**** DATA SHOWN
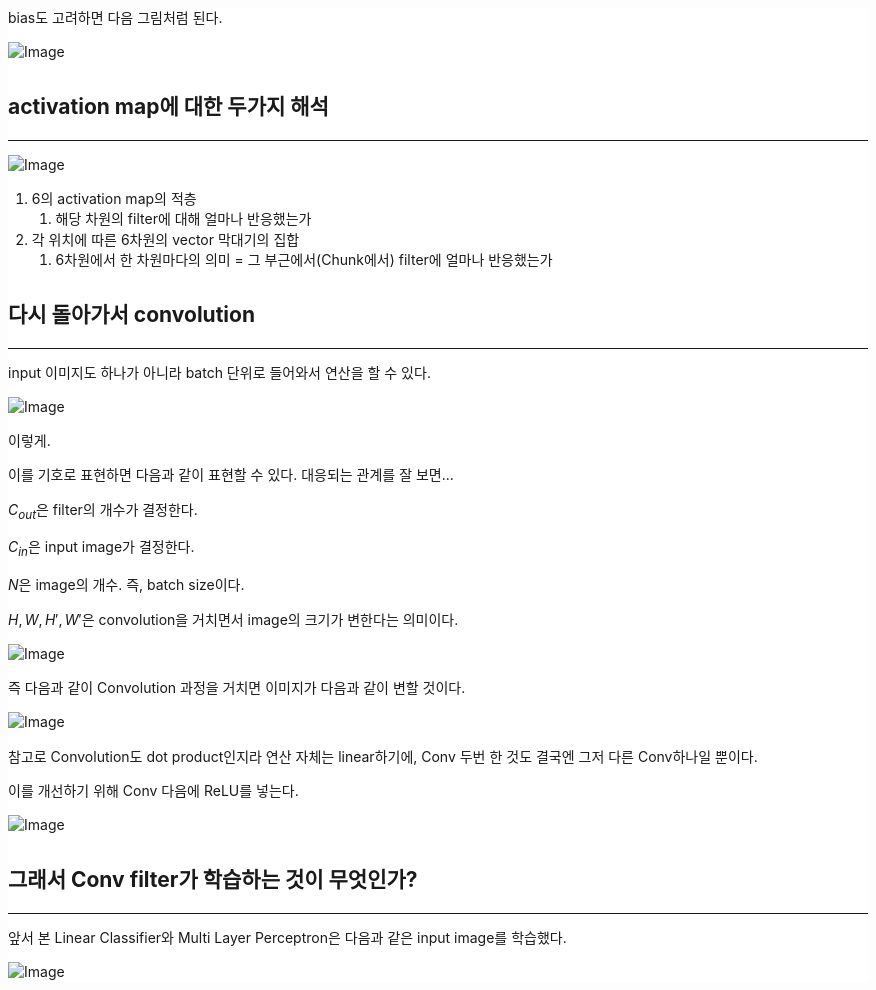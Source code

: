 bias도 고려하면 다음 그림처럼 된다.

![Image](https://i.imgur.com/5mfn7b3.jpg)

## activation map에 대한 두가지 해석

---

![Image](https://i.imgur.com/vpQGHn1.jpg)

1. 6의 activation map의 적층
    1. 해당 차원의 filter에 대해 얼마나 반응했는가 
2. 각 위치에 따른 6차원의 vector 막대기의 집합
    1. 6차원에서 한 차원마다의 의미 = 그 부근에서(Chunk에서) filter에 얼마나 반응했는가

## 다시 돌아가서 convolution

---

input 이미지도 하나가 아니라 batch 단위로 들어와서 연산을 할 수 있다.

![Image](https://i.imgur.com/IlAUeDQ.jpg)

이렇게.

이를 기호로 표현하면 다음과 같이 표현할 수 있다. 대응되는 관계를 잘 보면...

$C_{out}$은 filter의 개수가 결정한다.

$C_{in}$은 input image가 결정한다.

$N$은 image의 개수. 즉, batch size이다.

$H, W, H', W'$은 convolution을 거치면서 image의 크기가 변한다는 의미이다.

![Image](https://i.imgur.com/KdQdeTX.jpg)

즉 다음과 같이 Convolution 과정을 거치면 이미지가 다음과 같이 변할 것이다.

![Image](https://i.imgur.com/GKmRP2H.jpg)

참고로 Convolution도 dot product인지라 연산 자체는 linear하기에, Conv 두번 한 것도 결국엔 그저 다른 Conv하나일 뿐이다.

이를 개선하기 위해 Conv 다음에 ReLU를 넣는다.

![Image](https://i.imgur.com/6nWpgKi.jpg)

## 그래서 Conv filter가 학습하는 것이 무엇인가?

---

앞서 본 Linear Classifier와 Multi Layer Perceptron은 다음과 같은 input image를 학습했다.

![Image](https://i.imgur.com/jLEqI5z.jpg)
********
Line by line, transcribe the records exactly, omitting the images.

Source code

: bias도 고려하면 다음 그림처럼 된다.

![Image](https://i.imgur.com/5mfn7b3.jpg)

## activation map에 대한 두가지 해석

---

![Image](https://i.imgur.com/vpQGHn1.jpg)

1. 6의 activation map의 적층
    1. 해당 차원의 filter에 대해 얼마나 반응했는가 
2. 각 위치에 따른 6차원의 vector 막대기의 집합
    1. 6차원에서 한 차원마다의 의미 = 그 부근에서(Chunk에서) filter에 얼마나 반응했는가

## 다시 돌아가서 convolution

---

input 이미지도 하나가 아니라 batch 단위로 들어와서 연산을 할 수 있다.

![Image](https://i.imgur.com/IlAUeDQ.jpg)

이렇게.

이를 기호로 표현하면 다음과 같이 표현할 수 있다. 대응되는 관계를 잘 보면...

$C_{out}$은 filter의 개수가 결정한다.

$C_{in}$은 input image가 결정한다.

$N$은 image의 개수. 즉, batch size이다.

$H, W, H', W'$은 convolution을 거치면서 image의 크기가 변한다는 의미이다.

![Image](https://i.imgur.com/KdQdeTX.jpg)

즉 다음과 같이 Convolution 과정을 거치면 이미지가 다음과 같이 변할 것이다.

![Image](https://i.imgur.com/GKmRP2H.jpg)

참고로 Convolution도 dot product인지라 연산 자체는 linear하기에, Conv 두번 한 것도 결국엔 그저 다른 Conv하나일 뿐이다.

이를 개선하기 위해 Conv 다음에 ReLU를 넣는다.

![Image](https://i.imgur.com/6nWpgKi.jpg)

## 그래서 Conv filter가 학습하는 것이 무엇인가?

---

앞서 본 Linear Classifier와 Multi Layer Perceptron은 다음과 같은 input image를 학습했다.

![Image](https://i.imgur.com/jLEqI5z.jpg)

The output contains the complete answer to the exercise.